▶ THE TASK
Reproduce, from the lines below, exactly the stretch that begins at the line containing "With the classes" and ends at the line containing "used to manage", both included.

▶ GIVEN DATA
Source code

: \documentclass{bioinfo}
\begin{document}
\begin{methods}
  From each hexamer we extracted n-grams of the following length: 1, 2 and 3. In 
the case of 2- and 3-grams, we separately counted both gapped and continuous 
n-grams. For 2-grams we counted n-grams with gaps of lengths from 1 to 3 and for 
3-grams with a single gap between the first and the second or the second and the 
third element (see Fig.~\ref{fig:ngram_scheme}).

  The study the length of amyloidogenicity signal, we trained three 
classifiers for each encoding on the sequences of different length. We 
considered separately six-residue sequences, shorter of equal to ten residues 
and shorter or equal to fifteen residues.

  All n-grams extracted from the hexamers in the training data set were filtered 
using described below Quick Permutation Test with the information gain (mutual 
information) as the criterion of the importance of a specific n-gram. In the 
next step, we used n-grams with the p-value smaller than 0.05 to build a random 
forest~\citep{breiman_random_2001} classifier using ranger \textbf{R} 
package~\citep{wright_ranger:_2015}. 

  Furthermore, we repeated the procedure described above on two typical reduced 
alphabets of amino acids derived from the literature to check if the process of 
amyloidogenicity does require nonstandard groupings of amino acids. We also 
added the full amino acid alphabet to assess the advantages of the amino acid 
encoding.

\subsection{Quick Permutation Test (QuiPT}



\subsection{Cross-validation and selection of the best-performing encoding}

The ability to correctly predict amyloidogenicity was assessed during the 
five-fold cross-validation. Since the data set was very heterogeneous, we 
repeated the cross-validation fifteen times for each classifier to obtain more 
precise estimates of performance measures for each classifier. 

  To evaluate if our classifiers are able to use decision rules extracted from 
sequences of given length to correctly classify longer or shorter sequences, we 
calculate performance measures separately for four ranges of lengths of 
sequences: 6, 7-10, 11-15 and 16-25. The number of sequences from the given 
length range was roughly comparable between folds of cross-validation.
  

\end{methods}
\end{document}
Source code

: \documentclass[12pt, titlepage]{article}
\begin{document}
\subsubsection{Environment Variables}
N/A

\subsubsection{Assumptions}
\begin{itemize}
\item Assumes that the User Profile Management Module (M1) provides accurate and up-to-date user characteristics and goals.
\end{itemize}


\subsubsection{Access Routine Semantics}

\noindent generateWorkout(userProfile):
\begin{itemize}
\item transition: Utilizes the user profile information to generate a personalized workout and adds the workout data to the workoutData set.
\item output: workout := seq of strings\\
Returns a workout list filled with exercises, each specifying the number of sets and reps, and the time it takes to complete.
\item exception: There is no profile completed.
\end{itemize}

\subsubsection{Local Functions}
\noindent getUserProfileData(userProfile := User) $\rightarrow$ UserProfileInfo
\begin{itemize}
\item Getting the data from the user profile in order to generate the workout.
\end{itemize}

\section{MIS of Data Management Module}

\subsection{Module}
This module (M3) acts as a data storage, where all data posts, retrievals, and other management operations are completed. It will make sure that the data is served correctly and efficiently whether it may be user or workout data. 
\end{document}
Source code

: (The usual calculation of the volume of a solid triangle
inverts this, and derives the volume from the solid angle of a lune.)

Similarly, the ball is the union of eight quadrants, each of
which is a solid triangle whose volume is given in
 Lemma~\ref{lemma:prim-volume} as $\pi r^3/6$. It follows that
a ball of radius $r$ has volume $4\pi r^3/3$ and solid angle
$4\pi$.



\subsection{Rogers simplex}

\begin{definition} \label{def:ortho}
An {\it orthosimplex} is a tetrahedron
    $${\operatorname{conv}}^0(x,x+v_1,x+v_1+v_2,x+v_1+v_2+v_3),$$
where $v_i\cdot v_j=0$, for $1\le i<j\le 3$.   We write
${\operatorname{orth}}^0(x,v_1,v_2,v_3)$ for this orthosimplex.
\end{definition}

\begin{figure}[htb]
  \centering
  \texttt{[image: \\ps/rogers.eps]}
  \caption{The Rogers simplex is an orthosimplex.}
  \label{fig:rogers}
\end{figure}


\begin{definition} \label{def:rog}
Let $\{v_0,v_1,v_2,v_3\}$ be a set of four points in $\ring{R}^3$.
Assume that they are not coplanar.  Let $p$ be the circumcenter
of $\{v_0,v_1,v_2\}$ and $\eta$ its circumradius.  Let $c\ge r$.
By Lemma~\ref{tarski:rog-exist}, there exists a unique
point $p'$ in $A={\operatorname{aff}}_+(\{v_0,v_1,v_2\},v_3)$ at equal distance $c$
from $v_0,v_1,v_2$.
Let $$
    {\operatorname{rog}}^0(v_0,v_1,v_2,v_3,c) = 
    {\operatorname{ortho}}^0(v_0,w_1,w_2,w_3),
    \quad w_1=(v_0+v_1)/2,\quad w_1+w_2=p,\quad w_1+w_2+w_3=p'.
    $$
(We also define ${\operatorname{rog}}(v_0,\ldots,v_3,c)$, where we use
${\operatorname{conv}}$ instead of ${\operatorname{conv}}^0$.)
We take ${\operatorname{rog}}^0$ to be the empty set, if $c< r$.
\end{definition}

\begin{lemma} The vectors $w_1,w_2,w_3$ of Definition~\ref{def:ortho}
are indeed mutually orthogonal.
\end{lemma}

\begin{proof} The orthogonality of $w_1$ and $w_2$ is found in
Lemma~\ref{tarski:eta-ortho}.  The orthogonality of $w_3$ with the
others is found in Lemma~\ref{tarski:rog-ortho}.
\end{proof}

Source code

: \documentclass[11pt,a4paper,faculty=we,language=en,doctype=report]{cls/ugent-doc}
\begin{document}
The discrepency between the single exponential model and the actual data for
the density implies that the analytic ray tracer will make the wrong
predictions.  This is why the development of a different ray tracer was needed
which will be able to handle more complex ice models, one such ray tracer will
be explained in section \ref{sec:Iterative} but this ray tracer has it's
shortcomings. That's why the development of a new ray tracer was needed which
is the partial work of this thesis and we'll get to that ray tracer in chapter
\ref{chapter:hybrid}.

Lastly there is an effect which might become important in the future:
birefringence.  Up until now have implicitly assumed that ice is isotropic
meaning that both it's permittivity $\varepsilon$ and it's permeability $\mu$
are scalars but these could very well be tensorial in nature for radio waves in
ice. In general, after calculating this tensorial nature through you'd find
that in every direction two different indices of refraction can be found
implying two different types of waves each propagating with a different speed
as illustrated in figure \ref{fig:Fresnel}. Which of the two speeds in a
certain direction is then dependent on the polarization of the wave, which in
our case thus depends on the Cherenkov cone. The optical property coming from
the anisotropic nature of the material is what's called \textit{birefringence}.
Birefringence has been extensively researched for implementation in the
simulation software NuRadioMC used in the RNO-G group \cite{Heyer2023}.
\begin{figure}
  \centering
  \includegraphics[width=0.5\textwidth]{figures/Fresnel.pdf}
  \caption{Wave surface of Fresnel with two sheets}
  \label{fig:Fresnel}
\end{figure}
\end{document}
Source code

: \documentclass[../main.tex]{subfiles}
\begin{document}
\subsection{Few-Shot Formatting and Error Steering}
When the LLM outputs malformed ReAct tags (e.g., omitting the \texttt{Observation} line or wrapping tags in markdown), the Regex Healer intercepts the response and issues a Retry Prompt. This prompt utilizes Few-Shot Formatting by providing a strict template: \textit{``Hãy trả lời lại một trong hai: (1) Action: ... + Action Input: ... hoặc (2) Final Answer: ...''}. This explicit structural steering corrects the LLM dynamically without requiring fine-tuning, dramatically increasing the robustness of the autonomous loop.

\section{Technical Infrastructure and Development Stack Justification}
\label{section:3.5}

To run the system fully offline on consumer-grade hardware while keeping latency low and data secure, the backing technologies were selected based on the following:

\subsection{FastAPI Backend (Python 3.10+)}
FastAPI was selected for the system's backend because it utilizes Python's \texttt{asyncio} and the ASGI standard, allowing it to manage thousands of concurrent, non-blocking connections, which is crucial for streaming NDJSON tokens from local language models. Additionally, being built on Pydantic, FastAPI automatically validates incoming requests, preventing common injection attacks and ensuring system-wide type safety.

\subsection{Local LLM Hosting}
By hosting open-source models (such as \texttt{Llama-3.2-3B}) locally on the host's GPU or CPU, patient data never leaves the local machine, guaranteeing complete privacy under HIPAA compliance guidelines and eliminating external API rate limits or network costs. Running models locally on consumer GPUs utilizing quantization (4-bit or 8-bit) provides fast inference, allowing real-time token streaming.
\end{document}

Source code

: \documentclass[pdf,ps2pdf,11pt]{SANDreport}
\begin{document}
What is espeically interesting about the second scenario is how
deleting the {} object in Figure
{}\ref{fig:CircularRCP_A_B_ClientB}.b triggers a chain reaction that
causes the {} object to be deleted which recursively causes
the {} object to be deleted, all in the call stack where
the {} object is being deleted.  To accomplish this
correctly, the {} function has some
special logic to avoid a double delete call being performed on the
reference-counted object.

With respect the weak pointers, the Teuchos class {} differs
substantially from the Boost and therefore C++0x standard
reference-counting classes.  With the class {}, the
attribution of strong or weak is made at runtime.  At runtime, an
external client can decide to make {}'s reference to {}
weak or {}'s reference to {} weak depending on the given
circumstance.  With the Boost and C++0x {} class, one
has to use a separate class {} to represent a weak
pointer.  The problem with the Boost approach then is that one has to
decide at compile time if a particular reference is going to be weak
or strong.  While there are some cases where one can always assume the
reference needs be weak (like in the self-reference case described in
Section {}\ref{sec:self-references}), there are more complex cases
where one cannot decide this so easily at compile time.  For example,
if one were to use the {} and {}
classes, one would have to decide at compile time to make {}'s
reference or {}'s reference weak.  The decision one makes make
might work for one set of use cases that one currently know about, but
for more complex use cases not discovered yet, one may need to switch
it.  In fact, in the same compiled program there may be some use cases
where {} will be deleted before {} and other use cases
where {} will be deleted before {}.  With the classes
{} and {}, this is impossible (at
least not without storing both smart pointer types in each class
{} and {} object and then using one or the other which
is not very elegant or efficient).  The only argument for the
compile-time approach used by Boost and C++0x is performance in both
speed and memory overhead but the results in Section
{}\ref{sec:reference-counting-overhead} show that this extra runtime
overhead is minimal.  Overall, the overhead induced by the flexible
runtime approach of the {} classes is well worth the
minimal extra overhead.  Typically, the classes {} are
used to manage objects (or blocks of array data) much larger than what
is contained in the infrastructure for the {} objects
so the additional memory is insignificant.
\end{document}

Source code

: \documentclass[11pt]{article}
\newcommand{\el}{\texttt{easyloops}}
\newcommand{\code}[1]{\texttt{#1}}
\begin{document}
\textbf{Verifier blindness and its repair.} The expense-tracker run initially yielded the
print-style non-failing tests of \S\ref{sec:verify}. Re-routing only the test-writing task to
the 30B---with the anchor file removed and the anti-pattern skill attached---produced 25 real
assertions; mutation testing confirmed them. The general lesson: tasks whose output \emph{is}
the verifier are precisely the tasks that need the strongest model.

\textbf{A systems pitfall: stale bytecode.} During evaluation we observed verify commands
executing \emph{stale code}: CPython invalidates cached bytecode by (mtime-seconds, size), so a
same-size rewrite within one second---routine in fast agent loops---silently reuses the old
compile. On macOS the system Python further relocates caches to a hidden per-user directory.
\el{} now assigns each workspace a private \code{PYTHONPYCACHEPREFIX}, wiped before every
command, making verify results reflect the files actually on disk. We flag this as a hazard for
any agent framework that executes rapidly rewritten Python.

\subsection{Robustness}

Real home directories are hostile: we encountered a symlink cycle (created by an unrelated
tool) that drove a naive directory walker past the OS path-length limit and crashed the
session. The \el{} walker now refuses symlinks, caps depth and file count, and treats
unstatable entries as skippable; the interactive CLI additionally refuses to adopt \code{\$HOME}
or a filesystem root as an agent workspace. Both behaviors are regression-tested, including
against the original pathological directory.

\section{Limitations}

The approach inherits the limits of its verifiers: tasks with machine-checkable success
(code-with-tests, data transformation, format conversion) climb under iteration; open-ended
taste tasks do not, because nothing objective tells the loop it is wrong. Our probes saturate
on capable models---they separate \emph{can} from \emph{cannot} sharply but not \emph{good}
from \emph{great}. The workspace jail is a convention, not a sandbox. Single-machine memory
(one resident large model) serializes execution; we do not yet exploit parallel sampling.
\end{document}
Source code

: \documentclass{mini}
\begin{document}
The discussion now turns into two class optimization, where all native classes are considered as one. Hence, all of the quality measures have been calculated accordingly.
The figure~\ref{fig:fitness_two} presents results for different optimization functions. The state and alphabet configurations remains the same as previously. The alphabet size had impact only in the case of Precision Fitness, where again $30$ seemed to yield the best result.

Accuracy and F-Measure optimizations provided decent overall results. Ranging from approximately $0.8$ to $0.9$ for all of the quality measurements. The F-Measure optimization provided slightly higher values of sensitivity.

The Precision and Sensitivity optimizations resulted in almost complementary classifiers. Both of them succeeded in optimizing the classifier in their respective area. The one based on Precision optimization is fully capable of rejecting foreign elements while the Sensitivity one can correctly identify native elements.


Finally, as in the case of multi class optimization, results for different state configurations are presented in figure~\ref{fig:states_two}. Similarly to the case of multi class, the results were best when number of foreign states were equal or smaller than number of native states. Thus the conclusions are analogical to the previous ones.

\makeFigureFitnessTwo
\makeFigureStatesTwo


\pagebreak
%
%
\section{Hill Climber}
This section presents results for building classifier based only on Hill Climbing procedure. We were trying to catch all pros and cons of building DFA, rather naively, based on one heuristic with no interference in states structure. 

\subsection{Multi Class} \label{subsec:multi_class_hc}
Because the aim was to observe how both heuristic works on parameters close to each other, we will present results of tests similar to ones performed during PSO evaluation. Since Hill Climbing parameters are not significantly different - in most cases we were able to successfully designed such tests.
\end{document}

▶ TASK RESPONSE
where {} will be deleted before {}.  With the classes
{} and {}, this is impossible (at
least not without storing both smart pointer types in each class
{} and {} object and then using one or the other which
is not very elegant or efficient).  The only argument for the
compile-time approach used by Boost and C++0x is performance in both
speed and memory overhead but the results in Section
{}\ref{sec:reference-counting-overhead} show that this extra runtime
overhead is minimal.  Overall, the overhead induced by the flexible
runtime approach of the {} classes is well worth the
minimal extra overhead.  Typically, the classes {} are
used to manage objects (or blocks of array data) much larger than what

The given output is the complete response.